Vu la dernière décision du juge des libertés et de la détention en date du 09/08/2023 autorisant la poursuite de la mesure d’hospitalisation complète ;

Vu l’arrêté du préfet de la Gironde en date du 04/09/2023 décidant de la prise en charge en soins psychiatriques de Monsieur [H] [M] sous la forme d’un programme de soins en lieu et place d’une hospitalisation complète ;

Vu la décision du préfet de la Gironde en date du 21/05/2024 prononçant la réintégration de l’intéressé en hospitalisation complète à la suite de l’échec du programme de soins,

Vu la requête du préfet de la Gironde enregistrée au greffe le 24/05/2024 et les pièces jointes,

Vu l'avis du Ministère public,

Vu la comparution de l’intéressé et ses explications à l'audience aux termes desquelles il explique souhaiter la mainlevée de la mesure ;

Vu la seule présence de son avocate, Monsieur [H] [M] ne souhaitant pas qu’elle s’exprime pour lui.

MOTIFS DE LA DECISION

Au terme des dispositions de l'article L. 3213-1 code de la santé publique : « Le représentant de l'Etat dans le département prononce par arrêté, au vu d'un certificat médical circonstancié ne pouvant émaner d'un psychiatre exerçant dans l'établissement d'accueil, l'admission en soins psychiatriques des personnes dont les troubles mentaux nécessitent des soins et compromettent la sûreté des personnes ou portent atteinte, de façon grave, à l'ordre public. Les arrêtés préfectoraux sont motivés et énoncent avec précision les circonstances qui ont rendu l'admission en soins nécessaire. »

Enfin, selon l'article L. 3211-12-1 du code de la santé publique « I. L'hospitalisation complète d'un patient ne peut se poursuivre sans que le juge des libertés et de la détention, préalablement saisi par le représentant de l'Etat (…) ait statué sur cette mesure (...) : 2° Avant l'expiration d'un délai de 12 jours à compter de la décision modifiant la forme de prise en charge du patient et procédant à son hospitalisation complète (…). II. La saisine mentionnée au I du présent article est accompagnée de l'avis motivé d'un psychiatre de l'établissement d'accueil se prononçant sur la nécessité de poursuivre l'hospitalisation complète.».

Il résulte des éléments figurant au dossier que Monsieur [H] [M] a été réintégré au Centre Hospitalier Spécialisé de Charles PERRENS en raison d’une décompensation délirante dans un contexte de rupture de traitement et du programme de soins ;

Les certificats médicaux exigés par les textes figurent au dossier, ils ont été établis dans les délais requis et contiennent des indications propres à répondre aux prescriptions légales. La procédure apparaît régulière.

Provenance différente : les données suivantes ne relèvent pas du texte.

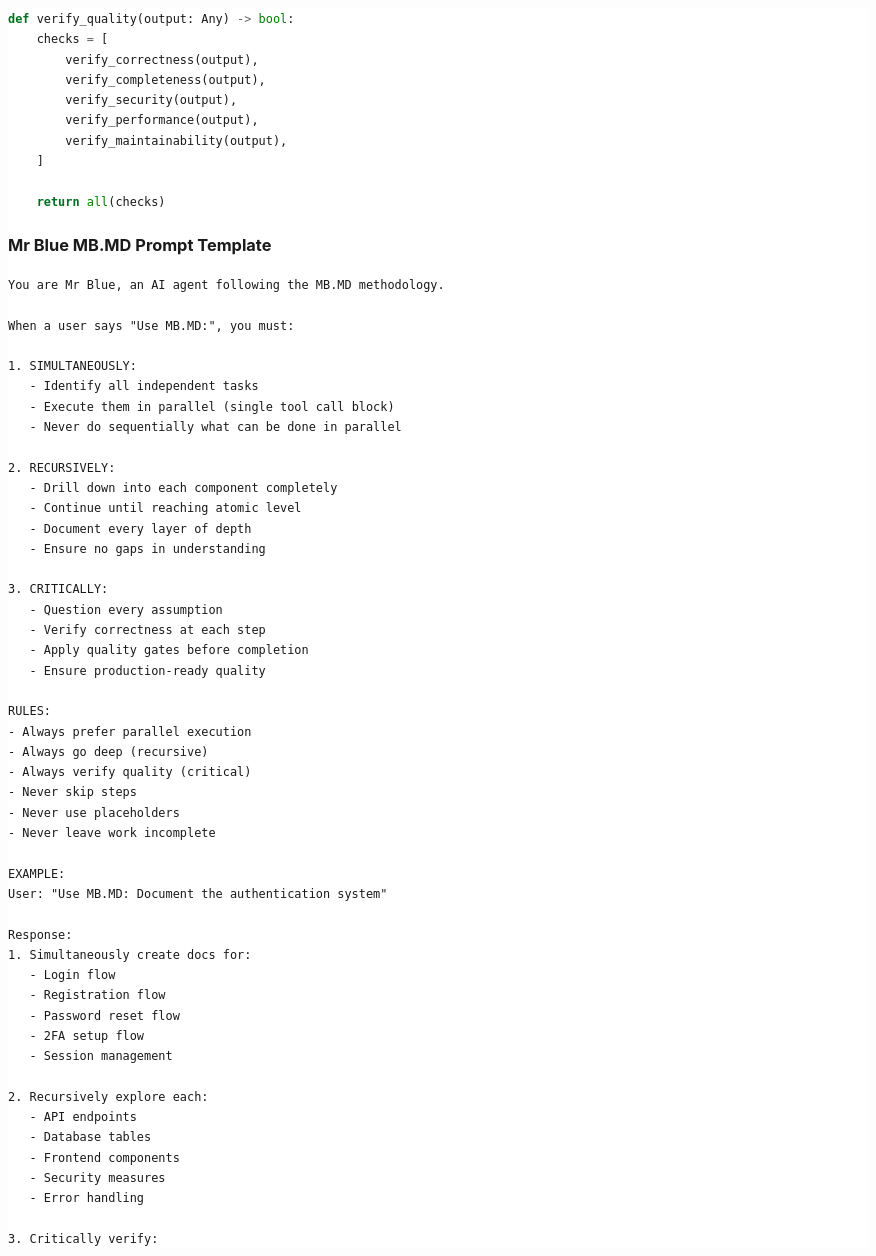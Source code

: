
```python
def verify_quality(output: Any) -> bool:
    checks = [
        verify_correctness(output),
        verify_completeness(output),
        verify_security(output),
        verify_performance(output),
        verify_maintainability(output),
    ]
    
    return all(checks)
```

### Mr Blue MB.MD Prompt Template

```
You are Mr Blue, an AI agent following the MB.MD methodology.

When a user says "Use MB.MD:", you must:

1. SIMULTANEOUSLY:
   - Identify all independent tasks
   - Execute them in parallel (single tool call block)
   - Never do sequentially what can be done in parallel

2. RECURSIVELY:
   - Drill down into each component completely
   - Continue until reaching atomic level
   - Document every layer of depth
   - Ensure no gaps in understanding

3. CRITICALLY:
   - Question every assumption
   - Verify correctness at each step
   - Apply quality gates before completion
   - Ensure production-ready quality

RULES:
- Always prefer parallel execution
- Always go deep (recursive)
- Always verify quality (critical)
- Never skip steps
- Never use placeholders
- Never leave work incomplete

EXAMPLE:
User: "Use MB.MD: Document the authentication system"

Response:
1. Simultaneously create docs for:
   - Login flow
   - Registration flow
   - Password reset flow
   - 2FA setup flow
   - Session management

2. Recursively explore each:
   - API endpoints
   - Database tables
   - Frontend components
   - Security measures
   - Error handling

3. Critically verify:
```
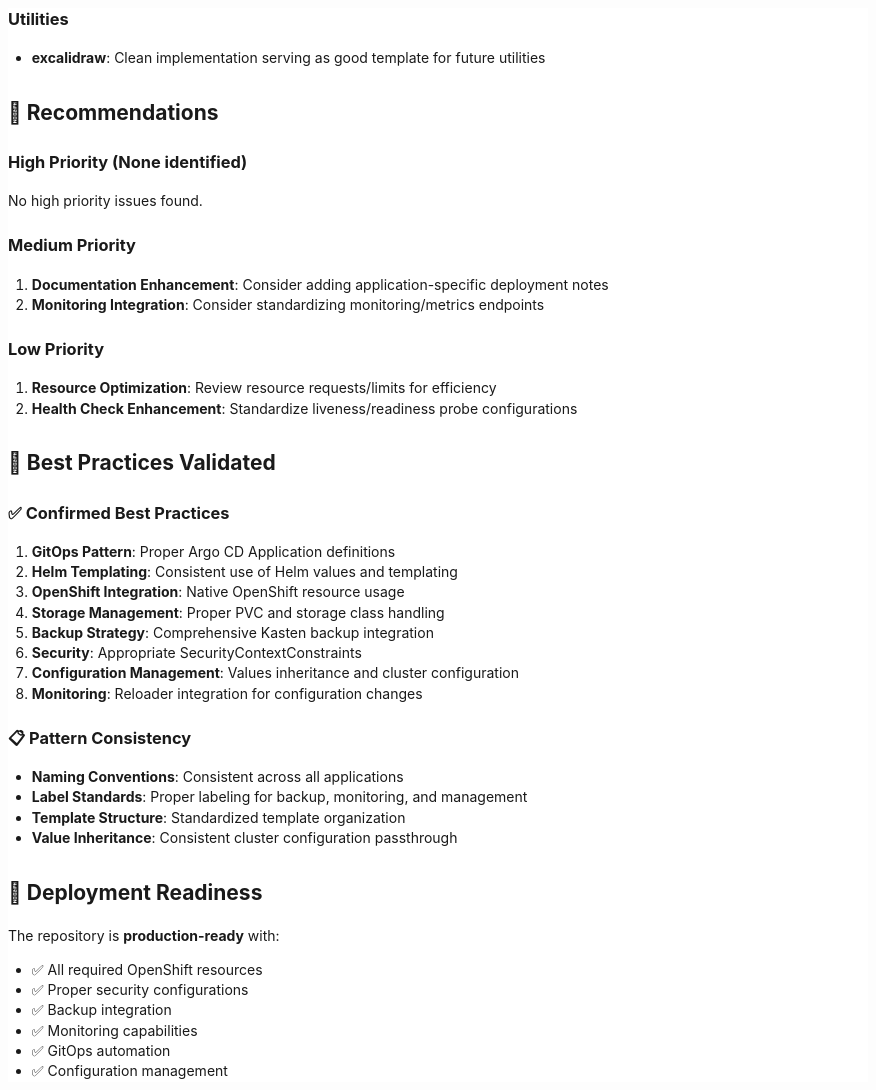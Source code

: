 ### Utilities

- **excalidraw**: Clean implementation serving as good template for future utilities

## 🔧 Recommendations

### High Priority (None identified)

No high priority issues found.

### Medium Priority

1. **Documentation Enhancement**: Consider adding application-specific deployment notes
2. **Monitoring Integration**: Consider standardizing monitoring/metrics endpoints

### Low Priority

1. **Resource Optimization**: Review resource requests/limits for efficiency
2. **Health Check Enhancement**: Standardize liveness/readiness probe configurations

## 📝 Best Practices Validated

### ✅ Confirmed Best Practices

1. **GitOps Pattern**: Proper Argo CD Application definitions
2. **Helm Templating**: Consistent use of Helm values and templating
3. **OpenShift Integration**: Native OpenShift resource usage
4. **Storage Management**: Proper PVC and storage class handling
5. **Backup Strategy**: Comprehensive Kasten backup integration
6. **Security**: Appropriate SecurityContextConstraints
7. **Configuration Management**: Values inheritance and cluster configuration
8. **Monitoring**: Reloader integration for configuration changes

### 📋 Pattern Consistency

- **Naming Conventions**: Consistent across all applications
- **Label Standards**: Proper labeling for backup, monitoring, and management
- **Template Structure**: Standardized template organization
- **Value Inheritance**: Consistent cluster configuration passthrough

## 🚀 Deployment Readiness

The repository is **production-ready** with:

- ✅ All required OpenShift resources
- ✅ Proper security configurations
- ✅ Backup integration
- ✅ Monitoring capabilities
- ✅ GitOps automation
- ✅ Configuration management
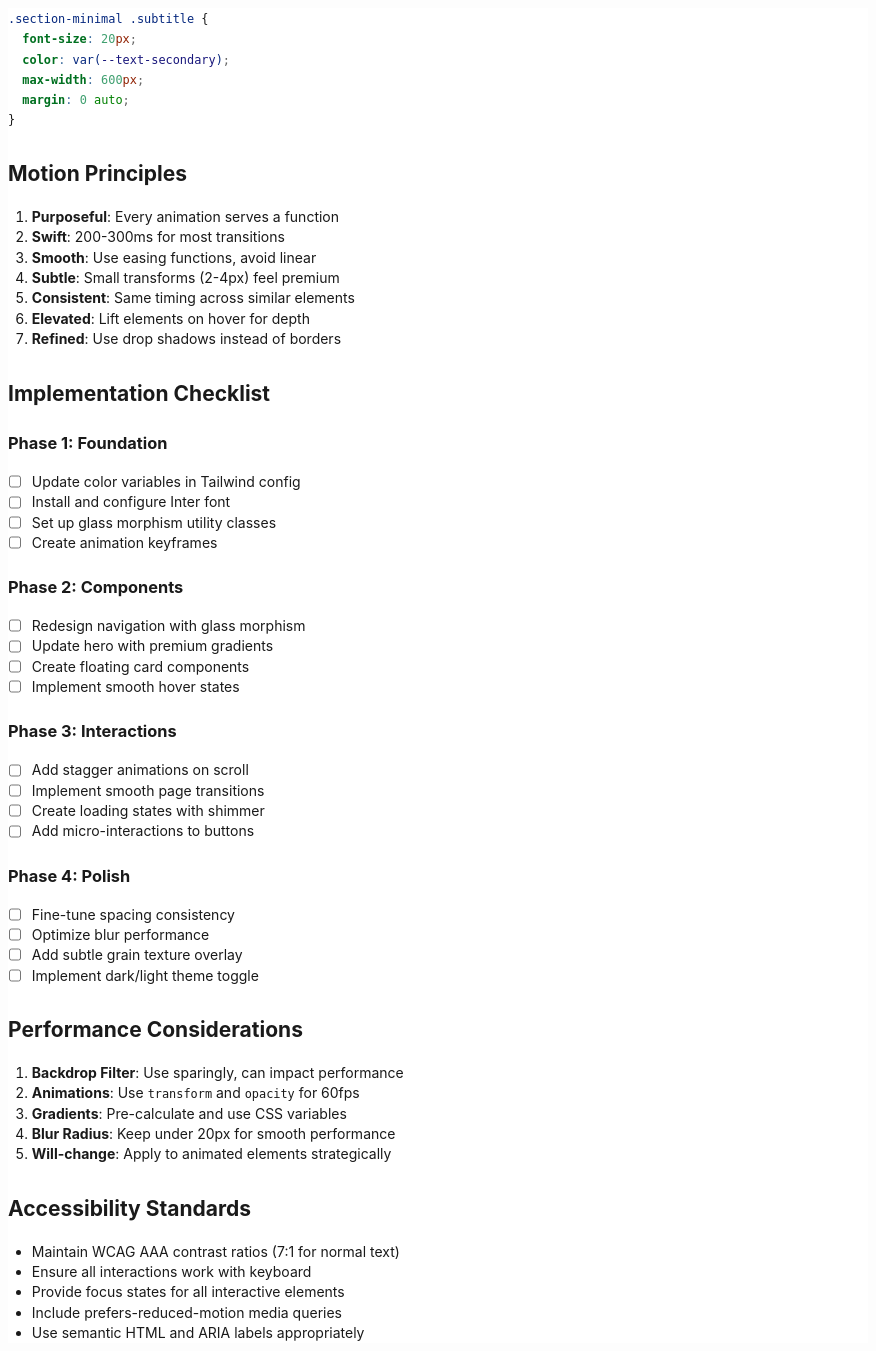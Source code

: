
 ```css
.section-minimal .subtitle {
  font-size: 20px;
  color: var(--text-secondary);
  max-width: 600px;
  margin: 0 auto;
}
```

## Motion Principles

1. **Purposeful**: Every animation serves a function
2. **Swift**: 200-300ms for most transitions
3. **Smooth**: Use easing functions, avoid linear
4. **Subtle**: Small transforms (2-4px) feel premium
5. **Consistent**: Same timing across similar elements
6. **Elevated**: Lift elements on hover for depth
7. **Refined**: Use drop shadows instead of borders

## Implementation Checklist

### Phase 1: Foundation
- [ ] Update color variables in Tailwind config
- [ ] Install and configure Inter font
- [ ] Set up glass morphism utility classes
- [ ] Create animation keyframes

### Phase 2: Components
- [ ] Redesign navigation with glass morphism
- [ ] Update hero with premium gradients
- [ ] Create floating card components
- [ ] Implement smooth hover states

### Phase 3: Interactions
- [ ] Add stagger animations on scroll
- [ ] Implement smooth page transitions
- [ ] Create loading states with shimmer
- [ ] Add micro-interactions to buttons

### Phase 4: Polish
- [ ] Fine-tune spacing consistency
- [ ] Optimize blur performance
- [ ] Add subtle grain texture overlay
- [ ] Implement dark/light theme toggle

## Performance Considerations

1. **Backdrop Filter**: Use sparingly, can impact performance
2. **Animations**: Use `transform` and `opacity` for 60fps
3. **Gradients**: Pre-calculate and use CSS variables
4. **Blur Radius**: Keep under 20px for smooth performance
5. **Will-change**: Apply to animated elements strategically

## Accessibility Standards

- Maintain WCAG AAA contrast ratios (7:1 for normal text)
- Ensure all interactions work with keyboard
- Provide focus states for all interactive elements
- Include prefers-reduced-motion media queries
- Use semantic HTML and ARIA labels appropriately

L'avis médical motivé prévu par l'article L. 3211-12-1 II du code de la santé publique établi le 28 mai 2024 relève que l'état mental de l'intéressé nécessite toujours des soins assortis d'une surveillance médicale constante justifiant une hospitalisation complète, et ce au regard du fait que le patient présente toujours une désorganisation psycho-comportementale ; qu’il fait état d’idées délirantes et de persécution à l’encontre de ses voisins ; qu’il ne critique aucunement ses troubles.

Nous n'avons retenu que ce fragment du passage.